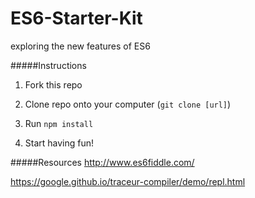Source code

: # ES6-Starter-Kit
exploring the new features of ES6

#####Instructions

1) Fork this repo

2) Clone repo onto your computer (``git clone [url]``)

3) Run ``npm install``

4) Start having fun!

#####Resources
http://www.es6fiddle.com/

https://google.github.io/traceur-compiler/demo/repl.html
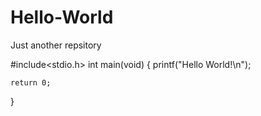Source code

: # Hello-World
Just another repsitory

#include<stdio.h>
int main(void)
{
    printf("Hello World!\n");
    
    return 0;
}
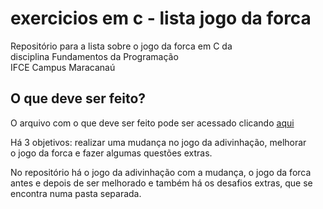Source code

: # exercicios em c - lista jogo da forca
Repositório para a lista sobre o jogo da forca em C da<br>
disciplina Fundamentos da Programação<br>
IFCE Campus Maracanaú

## O que deve ser feito?
O arquivo com o que deve ser feito pode ser acessado clicando [aqui](https://github.com/jhonnycs/exercicios-em-c-lista4/blob/main/Forca%207%20-%20Exerc%C3%ADcios_22.2.pdf)

Há 3 objetivos: realizar uma mudança no jogo da adivinhação, melhorar<br>
o jogo da forca e fazer algumas questões extras.

No repositório há o jogo da adivinhação com a mudança, o jogo da forca<br>
antes e depois de ser melhorado e também há os desafios extras, que se<br>
encontra numa pasta separada.
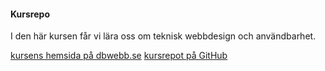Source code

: #### Kursrepo

I den här kursen får vi lära oss om teknisk webbdesign och användbarhet.

[kursens hemsida på dbwebb.se](https://dbwebb.se/kurser/design-v2/kmom01)
[kursrepot på GitHub](https://github.com/dbwebb-se/design)
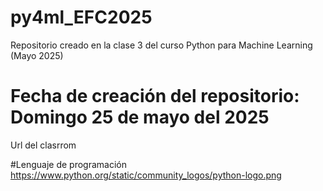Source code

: # py4ml_EFC2025
Repositorio creado en la clase 3 del curso Python para Machine Learning (Mayo 2025)
# Fecha de creación del repositorio: Domingo 25 de mayo del 2025
Url del clasrrom

#Lenguaje de programación
https://www.python.org/static/community_logos/python-logo.png


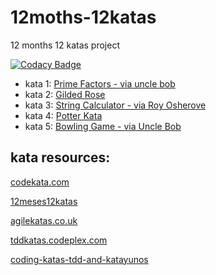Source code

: # 12moths-12katas
12 months 12 katas project

[![Codacy Badge](https://www.codacy.com/project/badge/a95b86273cb44274983c974d80115888)](https://www.codacy.com/public/rojoangel/12moths-12katas)

* kata 1: [Prime Factors - via uncle bob](http://butunclebob.com/ArticleS.UncleBob.ThePrimeFactorsKata)
* kata 2: [Gilded Rose](http://iamnotmyself.com/2011/02/13/refactor-this-the-gilded-rose-kata/)
* kata 3: [String Calculator - via Roy Osherove](http://osherove.com/tdd-kata-1/ "String Calculator - via Roy Osherove")
* kata 4: [Potter Kata](http://nimblepros.com/media/36622/potter%20kata.pdf)
* kata 5: [Bowling Game - via Uncle Bob](http://butunclebob.com/ArticleS.UncleBob.TheBowlingGameKata)

## kata resources:
[codekata.com](http://codekata.com)

[12meses12katas](https://github.com/12meses12katas)

[agilekatas.co.uk](http://agilekatas.co.uk/katas/)

[tddkatas.codeplex.com](http://tddkatas.codeplex.com/documentation)

[coding-katas-tdd-and-katayunos](http://gonzalo123.com/2011/12/12/coding-katas-tdd-and-katayunos/)
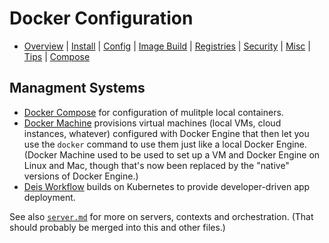 Docker Configuration
====================

* [Overview](README.md) | [Install](install.md) | [Config](config.md)
  | [Image Build](image.md) | [Registries](registries.md)
  | [Security](security.md) | [Misc](misc.md) | [Tips](tips.md)
  | [Compose](compose.md)


Managment Systems
-----------------

* [Docker Compose](compose.md) for configuration of mulitple local containers.
* [Docker Machine] provisions virtual machines (local VMs, cloud
  instances, whatever) configured with Docker Engine that then let you
  use the `docker` command to use them just like a local Docker
  Engine. (Docker Machine used to be used to set up a VM and Docker
  Engine on Linux and Mac, though that's now been replaced by the
  "native" versions of Docker Engine.)
* [Deis Workflow] builds on Kubernetes to provide developer-driven app
  deployment.

See also [`server.md`](./server.md) for more on servers, contexts and
orchestration. (That should probably be merged into this and other files.)



<!-------------------------------------------------------------------->
[Deis Workflow]: https://deis.com/docs/workflow/
[Docker Machine]: https://docs.docker.com/machine/overview/
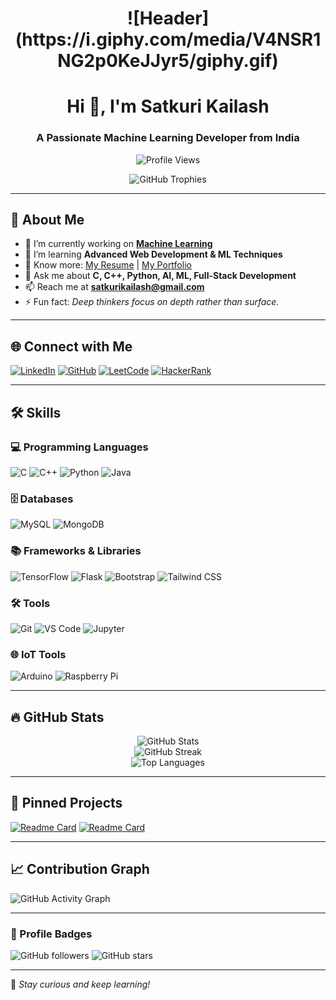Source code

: <h1 align="center">![Header](https://i.giphy.com/media/V4NSR1NG2p0KeJJyr5/giphy.gif)</h1>

<h1 align="center">Hi 👋, I'm Satkuri Kailash</h1>
<h3 align="center">A Passionate Machine Learning Developer from India</h3>

<p align="center">
  <img src="https://komarev.com/ghpvc/?username=kailashsatkuri-warangal&label=Profile%20views&color=0e75b6&style=flat" alt="Profile Views"/>
</p>

<p align="center">
  <img src="https://github-profile-trophy.vercel.app/?username=kailashsatkuri-warangal&margin-w=5&theme=darkhub" alt="GitHub Trophies"/>
</p>

---

## 🚀 About Me

- 🔭 I’m currently working on **[Machine Learning](https://github.com/satkurikailash/satkurikailash)**
- 🌱 I’m learning **Advanced Web Development & ML Techniques**
- 📄 Know more: [My Resume](https://drive.google.com/file/d/1vU1keywtApqyPs9-SuG4L4vbg8gGwLpi/view?usp=sharing) | [My Portfolio](https://satkuri-kailash-portfolio.vercel.app/)
- 💬 Ask me about **C, C++, Python, AI, ML, Full-Stack Development**
- 📫 Reach me at **satkurikailash@gmail.com**
- ⚡ Fun fact: *Deep thinkers focus on depth rather than surface.*

---

## 🌐 Connect with Me

[![LinkedIn](https://img.shields.io/badge/LinkedIn-0077B5?style=for-the-badge&logo=linkedin)](https://www.linkedin.com/in/satkuri-kailash/)
[![GitHub](https://img.shields.io/badge/GitHub-181717?style=for-the-badge&logo=github)](https://github.com/KailashSatkuri-warangal)
[![LeetCode](https://img.shields.io/badge/LeetCode-FFA116?style=for-the-badge&logo=leetcode)](https://leetcode.com/u/2203a52174/)
[![HackerRank](https://img.shields.io/badge/HackerRank-00EA64?style=for-the-badge&logo=hackerrank)](https://www.hackerrank.com/profile/2203a52174)

---

## 🛠️ Skills

### 💻 Programming Languages
![C](https://img.shields.io/badge/C-00599C?style=for-the-badge&logo=c&logoColor=white)
![C++](https://img.shields.io/badge/C++-00599C?style=for-the-badge&logo=c%2B%2B&logoColor=white)
![Python](https://img.shields.io/badge/Python-3776AB?style=for-the-badge&logo=python&logoColor=white)
![Java](https://img.shields.io/badge/Java-007396?style=for-the-badge&logo=java&logoColor=white)

### 🗄️ Databases
![MySQL](https://img.shields.io/badge/MySQL-4479A1?style=for-the-badge&logo=mysql&logoColor=white)
![MongoDB](https://img.shields.io/badge/MongoDB-47A248?style=for-the-badge&logo=mongodb&logoColor=white)

### 📚 Frameworks & Libraries
![TensorFlow](https://img.shields.io/badge/TensorFlow-FF6F00?style=for-the-badge&logo=tensorflow)
![Flask](https://img.shields.io/badge/Flask-000000?style=for-the-badge&logo=flask)
![Bootstrap](https://img.shields.io/badge/Bootstrap-563D7C?style=for-the-badge&logo=bootstrap)
![Tailwind CSS](https://img.shields.io/badge/Tailwind%20CSS-38B2AC?style=for-the-badge&logo=tailwind-css)

### 🛠️ Tools
![Git](https://img.shields.io/badge/Git-F05032?style=for-the-badge&logo=git)
![VS Code](https://img.shields.io/badge/VS%20Code-007ACC?style=for-the-badge&logo=visual-studio-code)
![Jupyter](https://img.shields.io/badge/Jupyter-F37626?style=for-the-badge&logo=jupyter)

### 🌐 IoT Tools
![Arduino](https://img.shields.io/badge/Arduino-00979D?style=for-the-badge&logo=arduino)
![Raspberry Pi](https://img.shields.io/badge/Raspberry%20Pi-C51A4A?style=for-the-badge&logo=raspberry-pi)

---

## 🔥 GitHub Stats

<p align="center">
  <img src="https://github-readme-stats.vercel.app/api?username=kailashsatkuri-warangal&show_icons=true&theme=radical" alt="GitHub Stats"/>
  <br>
  <img src="https://github-readme-streak-stats.herokuapp.com/?user=kailashsatkuri-warangal&theme=highcontrast" alt="GitHub Streak"/>
  <br>
  <img src="https://github-readme-stats.vercel.app/api/top-langs/?username=kailashsatkuri-warangal&layout=compact&theme=dark" alt="Top Languages"/>
</p>

---

## 📌 Pinned Projects

[![Readme Card](https://github-readme-stats.vercel.app/api/pin/?username=kailashsatkuri-warangal&repo=satkurikailash&theme=radical)](https://github.com/kailashsatkuri-warangal/satkurikailash)
[![Readme Card](https://github-readme-stats.vercel.app/api/pin/?username=kailashsatkuri-warangal&repo=crop-detection&theme=radical)](https://github.com/kailashsatkuri-warangal/crop-detection)

---

## 📈 Contribution Graph

![GitHub Activity Graph](https://activity-graph.herokuapp.com/graph?username=kailashsatkuri-warangal&theme=react-dark)

---

### 🎯 Profile Badges

![GitHub followers](https://img.shields.io/github/followers/kailashsatkuri-warangal?style=social)
![GitHub stars](https://img.shields.io/github/stars/kailashsatkuri-warangal?style=social)

---

🚀 *Stay curious and keep learning!*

+-------+

Looking at the listing above, which lines run from the one containing "Just another repsitory" through the one containing "Há 3 objetivos: realizar"? Print exactly those, ends included, pictures excluded.

Answer to the exercise »
Just another repsitory

#include<stdio.h>
int main(void)
{
    printf("Hello World!\n");
    
    return 0;
}
Source code

: # exercicios em c - lista jogo da forca
Repositório para a lista sobre o jogo da forca em C da<br>
disciplina Fundamentos da Programação<br>
IFCE Campus Maracanaú

## O que deve ser feito?
O arquivo com o que deve ser feito pode ser acessado clicando [aqui](https://github.com/jhonnycs/exercicios-em-c-lista4/blob/main/Forca%207%20-%20Exerc%C3%ADcios_22.2.pdf)

Há 3 objetivos: realizar uma mudança no jogo da adivinhação, melhorar<br>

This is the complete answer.